Gumption! Or If I May Make a Suggestion…

By Pearl
I’ve stopped doing too many of the things that had previously defined me.
Where once I attended yoga, I’ve taken up staring.  Where once I wrote daily, I now take notes.  And where I used to think about taking up kayaking, I now only think about thinking about taking up kayaking.
Everything has changed.
It’s exhausting, being newly single.  Peoples, I’m tired.  Between not knowing how to turn on my furnace, needing a chair to reach the cord that turns off the overhead fan, and wondering if I will ever bake a whole cherry pie again, I find myself in a constant state of flux.
Where am I?  Who am I?  Where’d that one thing go, the thing that used to be in the drawer with the other things?
I don’t know.  And there’s nothing to do but find out.

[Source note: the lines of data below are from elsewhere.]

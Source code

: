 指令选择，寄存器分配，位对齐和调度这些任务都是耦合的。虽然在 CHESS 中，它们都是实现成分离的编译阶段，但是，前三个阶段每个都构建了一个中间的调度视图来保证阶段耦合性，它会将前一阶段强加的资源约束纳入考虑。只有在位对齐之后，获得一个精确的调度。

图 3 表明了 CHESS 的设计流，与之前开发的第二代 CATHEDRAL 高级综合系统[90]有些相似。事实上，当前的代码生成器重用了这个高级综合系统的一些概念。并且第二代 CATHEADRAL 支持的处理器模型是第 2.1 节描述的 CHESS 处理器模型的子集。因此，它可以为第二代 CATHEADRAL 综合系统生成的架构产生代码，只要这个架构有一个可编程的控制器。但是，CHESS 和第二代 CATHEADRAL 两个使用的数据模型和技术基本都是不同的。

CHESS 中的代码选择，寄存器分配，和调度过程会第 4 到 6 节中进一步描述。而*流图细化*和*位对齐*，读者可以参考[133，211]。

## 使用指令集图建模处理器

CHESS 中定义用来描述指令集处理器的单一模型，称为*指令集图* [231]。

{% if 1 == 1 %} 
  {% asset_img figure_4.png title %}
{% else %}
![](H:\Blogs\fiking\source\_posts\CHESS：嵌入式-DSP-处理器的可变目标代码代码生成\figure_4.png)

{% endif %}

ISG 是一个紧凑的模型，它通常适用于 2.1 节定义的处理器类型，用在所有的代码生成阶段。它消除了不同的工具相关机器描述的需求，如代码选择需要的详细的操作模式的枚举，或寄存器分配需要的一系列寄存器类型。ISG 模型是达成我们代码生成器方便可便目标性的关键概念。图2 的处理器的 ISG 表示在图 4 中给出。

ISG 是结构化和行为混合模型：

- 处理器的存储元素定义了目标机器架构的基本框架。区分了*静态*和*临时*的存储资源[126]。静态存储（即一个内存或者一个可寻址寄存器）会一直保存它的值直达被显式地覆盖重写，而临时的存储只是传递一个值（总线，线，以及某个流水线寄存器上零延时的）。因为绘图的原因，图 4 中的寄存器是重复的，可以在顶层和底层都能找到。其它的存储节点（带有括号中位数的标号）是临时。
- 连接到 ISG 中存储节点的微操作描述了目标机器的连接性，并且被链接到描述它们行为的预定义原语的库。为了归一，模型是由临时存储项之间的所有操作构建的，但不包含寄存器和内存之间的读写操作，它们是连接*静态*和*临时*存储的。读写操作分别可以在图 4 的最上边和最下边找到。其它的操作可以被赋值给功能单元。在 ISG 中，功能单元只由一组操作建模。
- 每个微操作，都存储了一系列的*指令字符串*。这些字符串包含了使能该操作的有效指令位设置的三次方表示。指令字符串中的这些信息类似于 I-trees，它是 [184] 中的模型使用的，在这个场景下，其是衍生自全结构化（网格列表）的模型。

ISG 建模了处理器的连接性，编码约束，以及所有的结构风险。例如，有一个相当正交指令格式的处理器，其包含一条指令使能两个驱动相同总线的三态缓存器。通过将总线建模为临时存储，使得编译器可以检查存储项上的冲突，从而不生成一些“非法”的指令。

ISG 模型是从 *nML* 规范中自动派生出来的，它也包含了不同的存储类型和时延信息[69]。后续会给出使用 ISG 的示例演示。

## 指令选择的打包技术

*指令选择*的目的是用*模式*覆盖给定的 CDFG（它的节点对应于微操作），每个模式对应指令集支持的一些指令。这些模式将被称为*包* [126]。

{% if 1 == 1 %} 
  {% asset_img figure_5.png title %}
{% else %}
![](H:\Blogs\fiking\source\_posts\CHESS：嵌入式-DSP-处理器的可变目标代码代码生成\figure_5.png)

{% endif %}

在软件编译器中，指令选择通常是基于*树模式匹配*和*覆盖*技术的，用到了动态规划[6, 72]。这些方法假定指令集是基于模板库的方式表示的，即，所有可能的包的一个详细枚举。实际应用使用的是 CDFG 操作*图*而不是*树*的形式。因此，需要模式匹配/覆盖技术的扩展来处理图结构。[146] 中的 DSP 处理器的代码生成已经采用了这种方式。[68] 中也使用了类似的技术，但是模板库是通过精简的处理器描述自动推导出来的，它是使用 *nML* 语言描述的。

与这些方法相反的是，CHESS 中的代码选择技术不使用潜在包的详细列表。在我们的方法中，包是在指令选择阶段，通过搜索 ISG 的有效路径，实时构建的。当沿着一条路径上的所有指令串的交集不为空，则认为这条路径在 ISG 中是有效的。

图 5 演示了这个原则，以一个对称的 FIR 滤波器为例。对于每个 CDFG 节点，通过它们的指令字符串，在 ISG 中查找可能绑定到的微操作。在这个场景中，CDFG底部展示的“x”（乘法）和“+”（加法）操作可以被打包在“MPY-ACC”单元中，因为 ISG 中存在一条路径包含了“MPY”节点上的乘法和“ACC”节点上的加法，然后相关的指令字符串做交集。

“What you need,” my mother says, “is some gumption.”
This took me aback, frankly. One, that she said something so direct –  not recommended in that Hmm-I-don’t-know-about-that Minnesota Book of Suggestions – and two, that she used the word “gumption”.
Gumption:  Like something stuck to the bottom of your shoe.   Or a gas-producing vegetable…
She’s right.  Dagnabit, the ol’ lady is right again.  I’ve sat still for too long. 
It’s time I start doing things again.
It's time I started thinking about thinking about acquiring some gumption.